FOSMN

By , 2014年4月13日 5:52 AM

数年前に、医局の先輩が Facial onset sensory motor neuronopathy (FOSMN) という病気を抄読会で紹介したとき、何じゃその病気、と思いました。FOSMNは顔面や上肢の感覚障害で発症し、徐々に筋力低下や筋萎縮をきたします。TDP-43病理が報告されていることなどを根拠に、筋萎縮性側索硬化症 (ALS) の類縁疾患だと考えられています。しかし、ALSでは通常感覚障害はみられないはずなので、類縁疾患と言われてもピンと来ません。

2014年3月3日の Journal of Neurology Neurosurgery Psychiatry (JNNP) 誌に、FOSMNで ALSの原因遺伝子である SOD1変異が見られたという論文が掲載されました。

Short report: Heterozygous D90A-SOD1 mutation in a patient with facial onset sensory motor neuronopathy (FOSMN) syndrome: a bridge to amyotrophic lateral sclerosis

以下、簡単に要点をまとめます。

・FOSMNは 2006年に初めて報告された。初期に三叉神経領域や上肢の感覚障害があり、数ヶ月ないし数年後に球症状や上肢の筋力低下などがみられる。診察所見では角膜反射の消失がみられる

・生存期間は ALSより長く、8~21年

・家系内発症は報告されていない

・今回報告された症例は、 53歳男性。5年前に口唇及び鼻部の軽度の チクチクした感じが出現し、その 3年後に 10 kg/5ヶ月の体重減少、次いで全身脱力感や上肢筋力低下が出現。肺炎を繰り返した。神経伝導検査では、上肢のみ感覚神経 SNAP振幅低下があり、また左尺骨神経の運動神経 CMAP振幅低下があったが、伝導速度は正常だった。針筋電図では、上肢およびオトガイ筋の脱神経電位と、四肢の神経原性変化を認めた。Blink reflex, jaw reflexは異常だったが、顔面の神経伝導検査は正常だった。磁気刺激検査では、中枢運動神経伝導時間は正常だった。遺伝子検査では、SOD1 heterozygous pD90A変異を認めた。TARDBP, FUS, C9ORF72に変異はなかった。

・homozygous D90A-SOD1変異は、緩徐進行性 ALSを引き起こすが、 heterozygous D90A-SOD1変異で変わった表現型を示した報告が複数ある

ALSの原因遺伝子である SOD1の異常で、かたや感覚障害を欠く ALSになり、かたや感覚障害で発症する FOSMNを起こすというのは、不思議な感じがします。何故なのかというのは、現在のところ不明です (※興味深いことに、heterozygous D90A-SOD1変異の ALSで感覚障害を呈したという報告は散見されるようです)。
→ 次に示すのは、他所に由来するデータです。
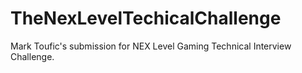 # TheNexLevelTechicalChallenge
Mark Toufic's submission for NEX Level Gaming Technical Interview Challenge.
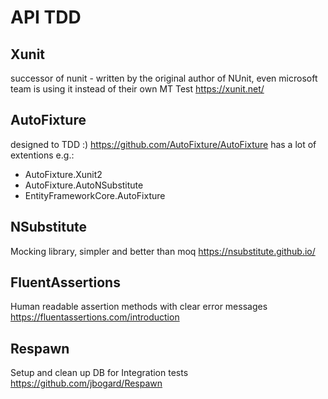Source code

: # API TDD

## Xunit
successor of nunit - written by the original author of NUnit, even microsoft team is using it instead of their own MT Test
https://xunit.net/

## AutoFixture
designed to TDD :)
https://github.com/AutoFixture/AutoFixture
has a lot of extentions e.g.:
- AutoFixture.Xunit2
- AutoFixture.AutoNSubstitute
- EntityFrameworkCore.AutoFixture

## NSubstitute
Mocking library, simpler and better than moq
https://nsubstitute.github.io/

## FluentAssertions
Human readable assertion methods with clear error messages
https://fluentassertions.com/introduction

## Respawn 
Setup and clean up DB for Integration tests
https://github.com/jbogard/Respawn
今回、SOD1 D90A変異を示した症例が報告されたことで、FOSMNが ALSなどの運動ニューロン疾患スペクトラムに含まれるという考え方は、より強固なものになりそうです。


2 Responses to “FOSMN”

  1. モリスやよい より:

    初めてまして。モリスやよいと申します。
    現在オーストラリアのクイーンズランド州、サンシャインコーストに家族と住んでます。
    オーストラリアンの主人が、このFosmnシンドロームにかかってます。何故か、日本とオーストラリア、フランスで症状で見られてるようですね。発症したのは、2013年ですが、この病名がわかるまで、かなりの時間がかかりました。症状例が少ないだけに(オーストラリアでは、4人と言われてます)、何かその後の情報、また日本でかかれる病院名、サポート状況など教えていただけたら、ありがたいです。又、主人も症状例の情報提供をしたいと申しております。

    よろしくお願いします。

    yayoi@live.com.au

    • migunosuke より:

      モリスやよい様。
      コメントありがとうございます。稀な疾患であり、なかなか初期には診断は難しいことがありますね。
      日本では、どの辺りの地域でお考えですか?どちらであっても大学病院クラスであれば、対応可能かと思います。
      サポートについてですが、筋萎縮性側索硬化症 (ALS) は厚生労働省の難病に指定されているものの、感覚障害の存在などから厚生労働省が定める ALSの診断基準を満たすことは難しいかもしれません。おそらく、国籍などの問題をクリアして日本での制度が利用可能であれば、介護保険、状況によっては身体障害者手帳などのシステムを用いることになるのではないでしょうか。この辺りは、重症度などにもよります。
      旦那様の病状が少しでも良くありますよう、お祈り申し上げます。